- _WHAT TO DO_
Below is a listing. Gather each line of it that contains "Enterprise".

- _DATA TO USE_
· · · · ·

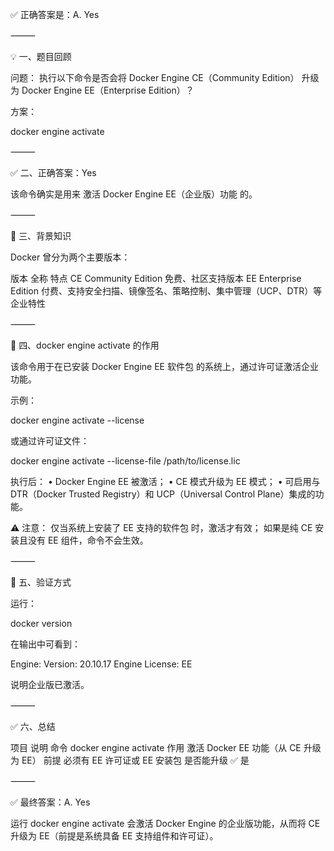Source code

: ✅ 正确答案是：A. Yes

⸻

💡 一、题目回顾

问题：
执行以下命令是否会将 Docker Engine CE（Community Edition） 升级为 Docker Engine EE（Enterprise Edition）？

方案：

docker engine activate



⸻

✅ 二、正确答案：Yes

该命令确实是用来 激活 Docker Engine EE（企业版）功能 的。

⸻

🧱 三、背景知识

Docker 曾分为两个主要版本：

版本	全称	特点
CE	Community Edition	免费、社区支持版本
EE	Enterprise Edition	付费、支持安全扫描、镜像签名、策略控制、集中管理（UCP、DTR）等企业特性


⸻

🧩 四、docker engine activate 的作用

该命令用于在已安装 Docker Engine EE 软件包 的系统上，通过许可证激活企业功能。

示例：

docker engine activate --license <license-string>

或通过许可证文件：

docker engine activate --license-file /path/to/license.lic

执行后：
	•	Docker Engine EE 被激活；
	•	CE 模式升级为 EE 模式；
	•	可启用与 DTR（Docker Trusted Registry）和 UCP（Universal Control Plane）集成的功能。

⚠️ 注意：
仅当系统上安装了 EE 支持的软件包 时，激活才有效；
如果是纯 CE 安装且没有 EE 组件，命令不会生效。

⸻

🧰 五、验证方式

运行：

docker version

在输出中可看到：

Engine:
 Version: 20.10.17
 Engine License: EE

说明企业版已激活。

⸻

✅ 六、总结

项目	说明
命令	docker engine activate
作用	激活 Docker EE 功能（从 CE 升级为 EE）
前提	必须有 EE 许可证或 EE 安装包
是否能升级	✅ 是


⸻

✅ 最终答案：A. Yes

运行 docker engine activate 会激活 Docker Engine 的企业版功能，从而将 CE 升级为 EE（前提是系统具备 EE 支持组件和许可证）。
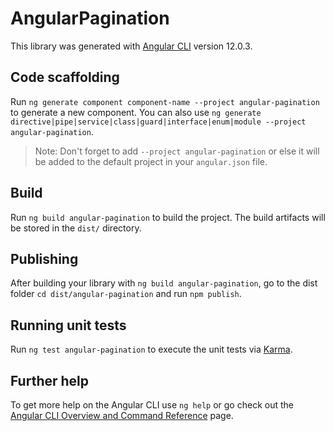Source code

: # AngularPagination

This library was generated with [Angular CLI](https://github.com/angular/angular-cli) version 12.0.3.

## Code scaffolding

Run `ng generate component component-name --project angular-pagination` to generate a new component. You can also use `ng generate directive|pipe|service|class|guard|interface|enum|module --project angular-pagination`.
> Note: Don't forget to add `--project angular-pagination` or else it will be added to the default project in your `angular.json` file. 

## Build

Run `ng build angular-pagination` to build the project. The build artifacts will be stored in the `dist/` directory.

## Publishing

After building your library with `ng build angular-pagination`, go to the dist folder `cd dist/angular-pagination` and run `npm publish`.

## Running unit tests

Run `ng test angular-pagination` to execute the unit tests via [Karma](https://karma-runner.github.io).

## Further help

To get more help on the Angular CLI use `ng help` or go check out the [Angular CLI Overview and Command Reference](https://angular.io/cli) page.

· · · · ·

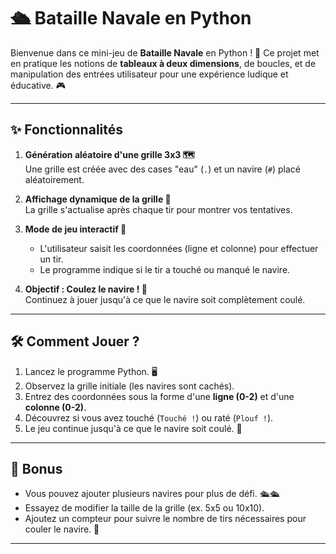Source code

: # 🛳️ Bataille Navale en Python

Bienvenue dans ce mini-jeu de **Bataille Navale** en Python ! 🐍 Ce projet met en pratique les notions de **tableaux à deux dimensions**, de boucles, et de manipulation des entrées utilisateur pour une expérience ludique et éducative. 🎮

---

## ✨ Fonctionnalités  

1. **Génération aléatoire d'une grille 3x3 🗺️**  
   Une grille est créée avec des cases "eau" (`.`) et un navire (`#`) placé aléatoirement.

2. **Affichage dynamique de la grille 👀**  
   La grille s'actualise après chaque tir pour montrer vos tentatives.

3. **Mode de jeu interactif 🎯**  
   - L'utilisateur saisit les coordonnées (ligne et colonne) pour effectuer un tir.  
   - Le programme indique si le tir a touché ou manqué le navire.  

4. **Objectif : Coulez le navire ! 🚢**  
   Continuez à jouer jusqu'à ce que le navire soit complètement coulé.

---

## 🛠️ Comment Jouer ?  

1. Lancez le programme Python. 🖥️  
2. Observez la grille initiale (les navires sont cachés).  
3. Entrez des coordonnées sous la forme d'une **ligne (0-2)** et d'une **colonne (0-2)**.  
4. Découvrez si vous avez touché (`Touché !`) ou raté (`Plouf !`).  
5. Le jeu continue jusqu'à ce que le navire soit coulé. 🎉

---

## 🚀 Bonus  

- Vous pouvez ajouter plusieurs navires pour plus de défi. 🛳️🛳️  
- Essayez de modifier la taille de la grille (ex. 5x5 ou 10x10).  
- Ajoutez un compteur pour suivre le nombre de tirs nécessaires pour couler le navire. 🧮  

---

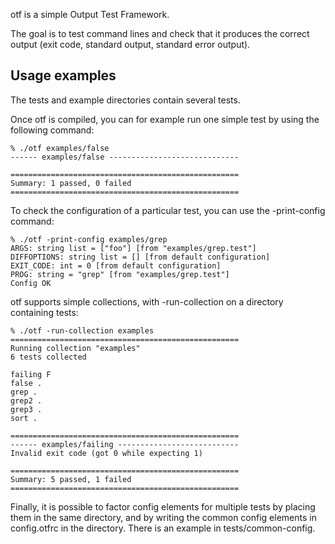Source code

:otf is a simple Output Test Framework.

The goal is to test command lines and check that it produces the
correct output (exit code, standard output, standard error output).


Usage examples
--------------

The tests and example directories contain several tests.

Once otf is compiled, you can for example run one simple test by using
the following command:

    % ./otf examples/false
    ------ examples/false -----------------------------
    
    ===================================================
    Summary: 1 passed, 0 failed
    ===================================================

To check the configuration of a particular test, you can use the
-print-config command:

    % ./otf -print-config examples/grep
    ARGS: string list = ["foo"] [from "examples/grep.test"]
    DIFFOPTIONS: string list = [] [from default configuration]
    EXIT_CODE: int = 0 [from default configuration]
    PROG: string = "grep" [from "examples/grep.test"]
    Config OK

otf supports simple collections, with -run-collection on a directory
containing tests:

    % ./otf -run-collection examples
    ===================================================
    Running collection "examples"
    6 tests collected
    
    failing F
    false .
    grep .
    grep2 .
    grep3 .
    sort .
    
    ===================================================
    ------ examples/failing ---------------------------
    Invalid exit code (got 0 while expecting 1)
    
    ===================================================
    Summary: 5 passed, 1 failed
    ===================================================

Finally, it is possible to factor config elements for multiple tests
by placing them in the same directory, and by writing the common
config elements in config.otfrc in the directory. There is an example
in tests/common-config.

· · · · ·

- _RESPONSE BOX_
执行以下命令是否会将 Docker Engine CE（Community Edition） 升级为 Docker Engine EE（Enterprise Edition）？
EE	Enterprise Edition	付费、支持安全扫描、镜像签名、策略控制、集中管理（UCP、DTR）等企业特性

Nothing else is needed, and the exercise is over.